Content starts

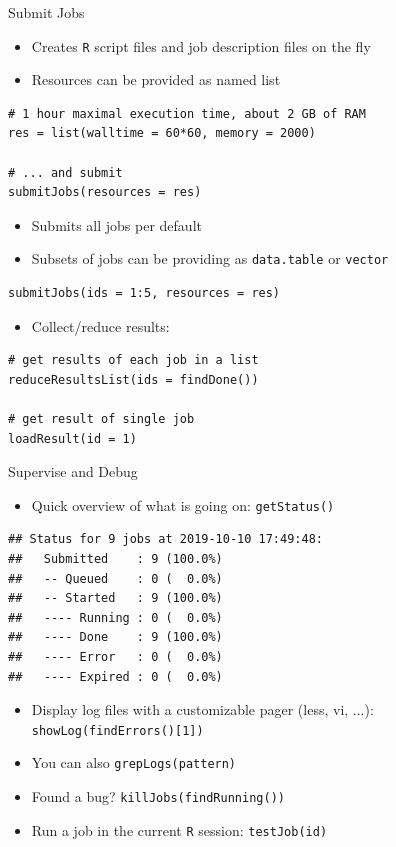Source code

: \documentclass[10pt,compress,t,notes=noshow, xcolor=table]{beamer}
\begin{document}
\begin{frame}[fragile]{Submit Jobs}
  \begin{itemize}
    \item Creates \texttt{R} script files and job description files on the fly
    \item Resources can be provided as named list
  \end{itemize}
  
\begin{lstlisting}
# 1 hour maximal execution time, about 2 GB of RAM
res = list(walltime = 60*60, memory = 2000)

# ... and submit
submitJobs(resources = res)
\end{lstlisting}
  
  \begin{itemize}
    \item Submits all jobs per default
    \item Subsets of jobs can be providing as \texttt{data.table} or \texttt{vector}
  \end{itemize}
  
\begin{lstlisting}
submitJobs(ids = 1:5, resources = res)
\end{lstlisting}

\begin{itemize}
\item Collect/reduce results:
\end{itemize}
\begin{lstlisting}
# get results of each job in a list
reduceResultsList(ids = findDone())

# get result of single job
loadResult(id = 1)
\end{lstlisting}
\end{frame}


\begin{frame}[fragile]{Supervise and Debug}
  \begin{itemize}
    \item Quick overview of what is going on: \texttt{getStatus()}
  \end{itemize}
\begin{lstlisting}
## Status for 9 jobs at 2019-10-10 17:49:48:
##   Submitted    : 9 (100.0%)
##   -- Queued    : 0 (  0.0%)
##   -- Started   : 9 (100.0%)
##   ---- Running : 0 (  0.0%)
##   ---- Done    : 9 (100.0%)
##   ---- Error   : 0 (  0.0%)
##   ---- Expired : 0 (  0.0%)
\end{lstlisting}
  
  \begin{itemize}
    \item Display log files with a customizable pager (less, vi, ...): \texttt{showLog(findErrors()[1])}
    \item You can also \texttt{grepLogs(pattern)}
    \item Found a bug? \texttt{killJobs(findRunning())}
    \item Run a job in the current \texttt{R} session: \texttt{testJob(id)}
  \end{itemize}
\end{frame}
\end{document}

Content ends

--- PROMPT ---
Copy out every line of the data where the word "frame" occurs.

--- YOUR RESPONSE ---
\begin{frame}[fragile]{Submit Jobs}
\end{frame}
\begin{frame}[fragile]{Supervise and Debug}
\end{frame}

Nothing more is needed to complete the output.